Pregnancy-related weight gain and retention: implications of the 1990 Institute of Medicine guidelines

Am J Public Health. 1993 Aug;83(8):1100-3. doi: 10.2105/ajph.83.8.1100.


Objectives: Guidelines from the Institute of Medicine's 1990 report call for weight gains during pregnancy that are higher than those previously recommended. This study examines the potential implications of compliance with these guidelines for postpartum weight retention.

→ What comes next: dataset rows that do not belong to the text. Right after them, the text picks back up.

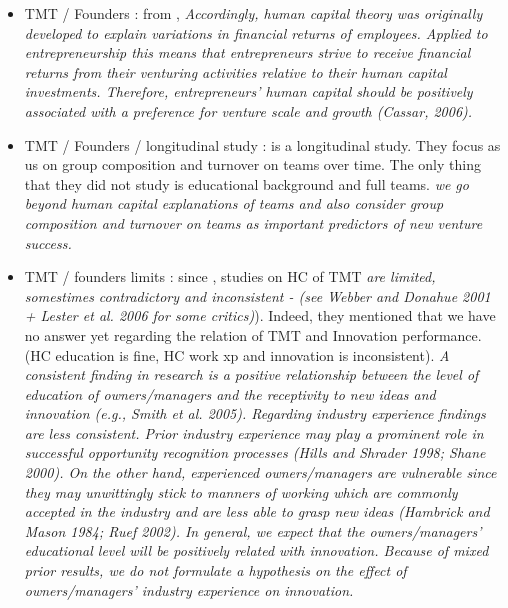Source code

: \begin{itemize}
  \item TMT / Founders : from \citep{unger2011human}, \textit{Accordingly, human capital theory was originally developed to explain variations in financial returns of employees. Applied to entrepreneurship this means that entrepreneurs strive to receive financial returns from their venturing activities relative to their human capital investments. Therefore, entrepreneurs' human capital should be positively associated with a preference for venture scale and growth (Cassar, 2006).}\\

  \item TMT / Founders / longitudinal study : \citep{beckman2007early} is a longitudinal study. They focus as us on group composition and turnover on teams over time. The only thing that they did not study is educational background and full teams. \textit{we go beyond human capital explanations of teams and also consider group composition and turnover on teams as important predictors of new venture success.}

  \item TMT / founders limits : since \citep{de2010interrelationships}, studies on HC of TMT \textit{are limited, somestimes contradictory and inconsistent - (see Webber and Donahue 2001 + Lester et al. 2006 for some critics)}). Indeed, they mentioned that we have no answer yet regarding the relation of TMT and Innovation performance. (HC education is fine, HC work xp and innovation is inconsistent). \textit{A consistent finding in research is a positive relationship between the level of education of owners/managers and the receptivity to new ideas and innovation (e.g., Smith et al. 2005). Regarding industry experience findings are less consistent. Prior industry experience may play a prominent role in successful opportunity recognition processes (Hills and Shrader 1998; Shane 2000). On the other hand, experienced owners/managers are vulnerable since they may unwittingly stick to manners of working which are commonly accepted in the industry and are less able to grasp new ideas (Hambrick and Mason 1984; Ruef 2002). In general, we expect that the owners/managers’ educational level will be positively related with innovation. Because of mixed prior results, we do not formulate a hypothesis on the effect of owners/managers’ industry experience on innovation.}\\


\end{itemize}
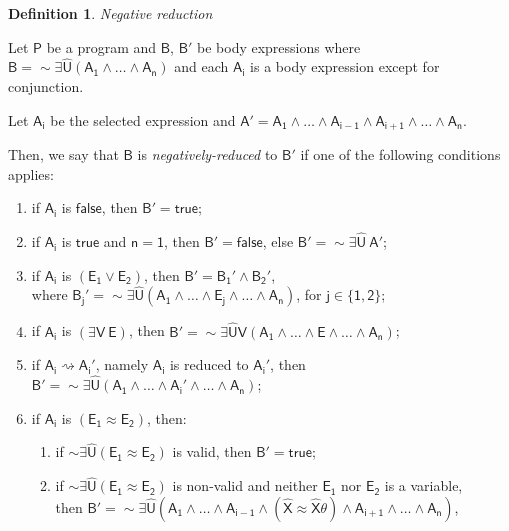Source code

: \documentclass[inscr,ack,preface]{dithesis}
\theoremstyle{definition}
\newtheorem{definition}{Definition}[]
\newcommand{\msf}[1]{$\mathsf{#1}$}
\begin{document}
\begin{definition}{\emph{Negative reduction}}
\label{def:negreduction}

Let \msf{P} be a program and \msf{B}, \msf{B'} be body expressions where \msf{B = \sim \exists \widehat{U} \left( A_1 \land \dots \land A_n \right)} and each \msf{A_i} is a body expression except for conjunction.

Let \msf{A_i} be the selected expression and \msf{A' = A_1 \land \dots \land A_{i-1} \land A_{i+1} \land \dots \land A_n}.

Then, we say that \msf{B} is \emph{negatively-reduced} to \msf{B'} if one of the following conditions applies:

\begin{enumerate}
  \item if \msf{A_i} is \msf{false}, then \msf{B' = true};
  \item if \msf{A_i} is \msf{true} and \msf{n = 1}, then \msf{B' = false},
        else \msf{B' = \sim \exists \widehat{U} ~ A'};
  \item if \msf{A_i} is \msf{\left( E_1 \lor E_2 \right)},
        then \msf{B' = B_1' \land B_2'}, \\ where \msf{B_j' = \sim \exists \widehat{U} \left( A_1 \land \dots \land E_j \land \dots \land A_n \right)}, for \msf{j \in \{ 1, 2 \}};
  \item if \msf{A_i} is \msf{\left( \exists V ~ E \right)},
        then \msf{B' = \sim \exists \widehat{U} V \left( A_1 \land \dots \land E \land \dots \land A_n \right)};
  \item if \msf{A_i \rightsquigarrow A_i'}, namely \msf{A_i} is reduced to \msf{A_i'},
        then \msf{B' = \sim \exists \widehat{U} \left( A_1 \land \dots \land A_i' \land \dots \land A_n \right)};
  \item if \msf{A_i} is \msf{\left( E_1 \approx E_2 \right)}, then:
        \begin{enumerate}
          \item if \msf{\sim \exists \widehat{U} \left( E_1 \approx E_2 \right)}
                is valid, then \msf{B' = true};
          \item if \msf{\sim \exists \widehat{U} \left( E_1 \approx E_2 \right)}
                is non-valid and neither \msf{E_1} nor \msf{E_2} is a variable,
                \\then \msf{B' = \sim \exists \widehat{U} \left( A_1 \land \dots \land A_{i-1} \land \left( \widehat{X} \approx \widehat{X} \theta \right) \land A_{i+1} \land \dots \land A_n \right)},

\end{enumerate}
\end{enumerate}
\end{definition}
\end{document}
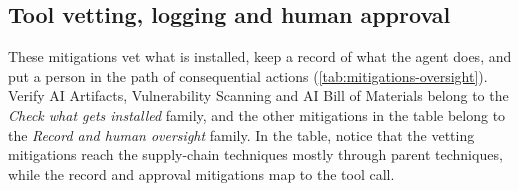 \subsection{Tool vetting, logging and human approval}
\label{sec:mitigations-oversight}

These mitigations vet what is installed, keep a record of what the agent does, and put a person in
the path of consequential actions (\cref{tab:mitigations-oversight}). Verify AI Artifacts,
Vulnerability Scanning and AI Bill of Materials belong to the \emph{Check what gets installed}
family, and the other mitigations in the table belong to the \emph{Record and human oversight}
family. In the table, notice that the vetting mitigations reach the supply-chain techniques mostly
through parent techniques, while the record and approval mitigations map to the tool call.


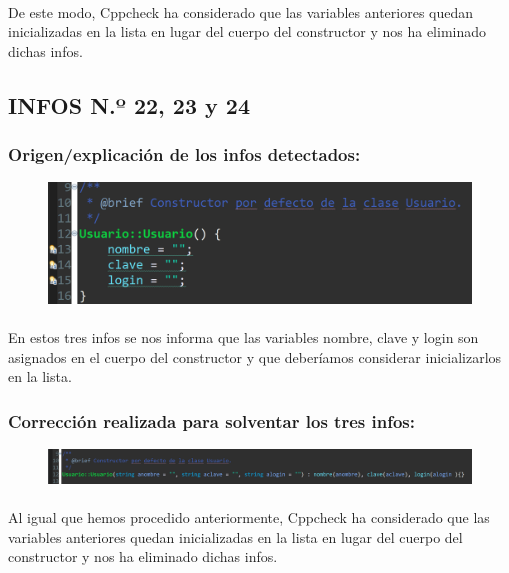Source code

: 			\paragraph{}De este modo, Cppcheck ha considerado que las variables anteriores quedan inicializadas en la lista en lugar del cuerpo del constructor y nos ha eliminado dichas infos.
			
	\subsection{INFOS N.º 22, 23 y 24}
	
		\subsubsection{Origen/explicación de los infos detectados:}
		
			\begin{figure}[H]
				\centering
				\includegraphics[scale=0.55]{img/esteban28.png}
				\label{esteban28}
			\end{figure}
		
			\paragraph{}En estos tres infos se nos informa que las variables nombre, clave y login son asignados en el cuerpo del constructor y que deberíamos considerar inicializarlos en la lista.
			
		\subsubsection{Corrección realizada para solventar los tres infos:}
		
			\begin{figure}[H]
				\centering
				\includegraphics[scale=0.55]{img/esteban29.png}
				\label{esteban29}
			\end{figure}
		
			\paragraph{}Al igual que hemos procedido anteriormente, Cppcheck ha considerado que las variables anteriores quedan inicializadas en la lista en lugar del cuerpo del constructor y nos ha eliminado dichas infos.
\newpage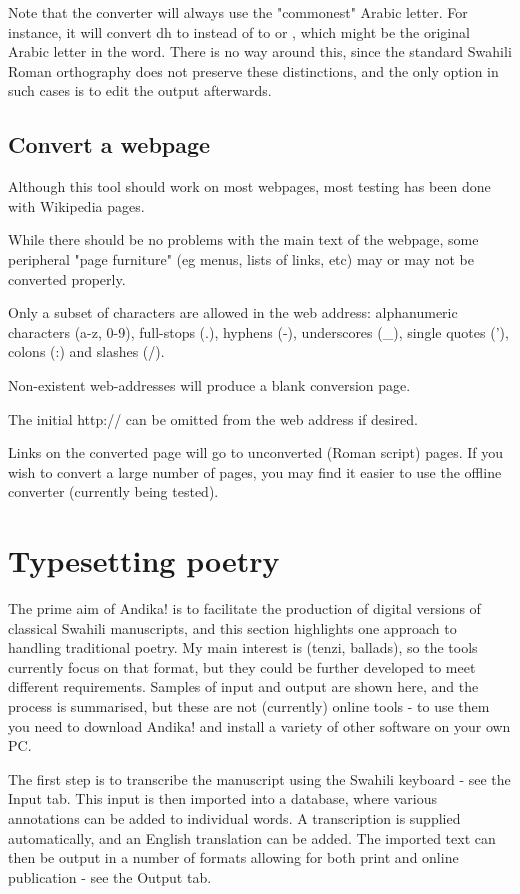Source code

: \documentclass[a4paper,10pt, oneside]{book}
\newcommand\AS[1]{{\citationfont\RLE{#1}}}
\begin{document}
Note that the converter will always use the "commonest" Arabic letter. For instance, it will convert dh to \AS{ذ} instead of to \AS{ض} or \AS{ظ}, which might be the original Arabic letter in the word. There is no way around this, since the standard Swahili Roman orthography does not preserve these distinctions, and the only option in such cases is to edit the output afterwards.

\section{Convert a webpage}

Although this tool should work on most webpages, most testing has been done with Wikipedia pages.

While there should be no problems with the main text of the webpage, some peripheral "page furniture" (eg menus, lists of links, etc) may or may not be converted properly.

Only a subset of characters are allowed in the web address: alphanumeric characters (a-z, 0-9), full-stops (.), hyphens (-), underscores (\_), single quotes ('), colons (:) and slashes (/).

Non-existent web-addresses will produce a blank conversion page.

The initial http:// can be omitted from the web address if desired.

Links on the converted page will go to unconverted (Roman script) pages. If you wish to convert a large number of pages, you may find it easier to use the offline converter (currently being tested).


\chapter{Typesetting poetry}
\label{ch:poetry}

The prime aim of Andika! is to facilitate the production of digital versions of classical Swahili manuscripts, and this section highlights one approach to handling traditional poetry. My main interest is \AS{تٖينْزِ} (tenzi, ballads), so the tools currently focus on that format, but they could be further developed to meet different requirements. Samples of input and output are shown here, and the process is summarised, but these are not (currently) online tools - to use them you need to download Andika! and install a variety of other software on your own PC.

The first step is to transcribe the manuscript using the Swahili keyboard - see the Input tab. This input is then imported into a database, where various annotations can be added to individual words. A transcription is supplied automatically, and an English translation can be added. The imported text can then be output in a number of formats allowing for both print and online publication - see the Output tab.
\end{document}
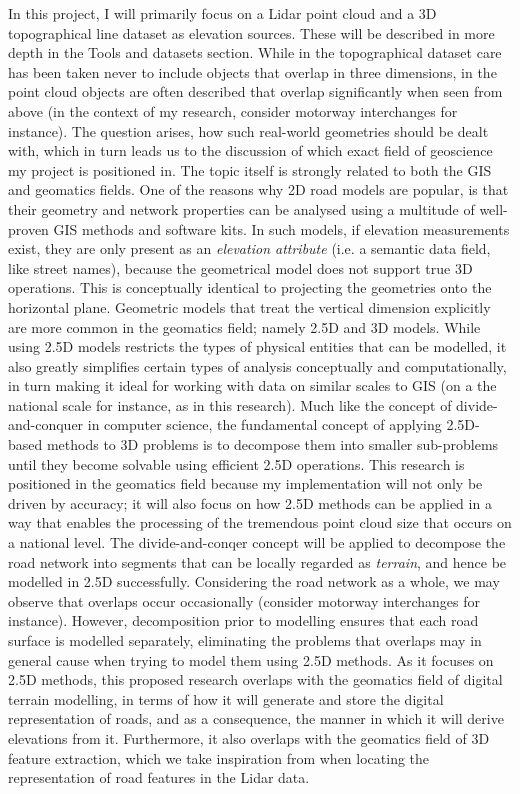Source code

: In this project, I will primarily focus on a Lidar point cloud and a 3D topographical line dataset as elevation sources. These will be described in more depth in the Tools and datasets section. While in the topographical dataset care has been taken never to include objects that overlap in three dimensions, in the point cloud objects are often described that overlap significantly when seen from above (in the context of my research, consider motorway interchanges for instance). The question arises, how such real-world geometries should be dealt with, which in turn leads us to the discussion of which exact field of geoscience my project is positioned in. The topic itself is strongly related to both the GIS and geomatics fields. One of the reasons why 2D road models are popular, is that their geometry and network properties can be analysed using a multitude of well-proven GIS methods and software kits. In such models, if elevation measurements exist, they are only present as an \textit{elevation attribute} (i.e. a semantic data field, like street names), because the geometrical model does not support true 3D operations. This is conceptually identical to projecting the geometries onto the horizontal plane. Geometric models that treat the vertical dimension explicitly are more common in the geomatics field; namely 2.5D and 3D models. While using 2.5D models restricts the types of physical entities that can be modelled, it also greatly simplifies certain types of analysis conceptually and computationally, in turn making it ideal for working with data on similar scales to GIS (on a the national scale for instance, as in this research). Much like the concept of divide-and-conquer in computer science, the fundamental concept of applying 2.5D-based methods to 3D problems is to decompose them into smaller sub-problems until they become solvable using efficient 2.5D operations. This research is positioned in the geomatics field because my implementation will not only be driven by accuracy; it will also focus on how 2.5D methods can be applied in a way that enables the processing of the tremendous point cloud size that occurs on a national level. The divide-and-conqer concept will be applied to decompose the road network into segments that can be locally regarded as \textit{terrain}, and hence be modelled in 2.5D successfully. Considering the road network as a whole, we may observe that overlaps occur occasionally (consider motorway interchanges for instance). However, decomposition prior to modelling ensures that each road surface is modelled separately, eliminating the problems that overlaps may in general cause when trying to model them using 2.5D methods. As it focuses on 2.5D methods, this proposed research overlaps with the geomatics field of digital terrain modelling, in terms of how it will generate and store the digital representation of roads, and as a consequence, the manner in which it will derive elevations from it. Furthermore, it also overlaps with the geomatics field of 3D feature extraction, which we take inspiration from when locating the representation of road features in the Lidar data.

Methods: Weight retention 10 to 18 months following delivery was examined for selected women who had live births in the 1988 National Maternal and Infant Health Survey. Women's actual weight gains during pregnancy were retrospectively classified according to the Institute of Medicine's guidelines.

Results: Weight retention following delivery increased as weight gain increased, and Black women retained more weight than White women with comparable weight gain. The median retained weight for White women who gained the amount now being recommended was 1.6 lb whereas that for Black women was 7.2 lb.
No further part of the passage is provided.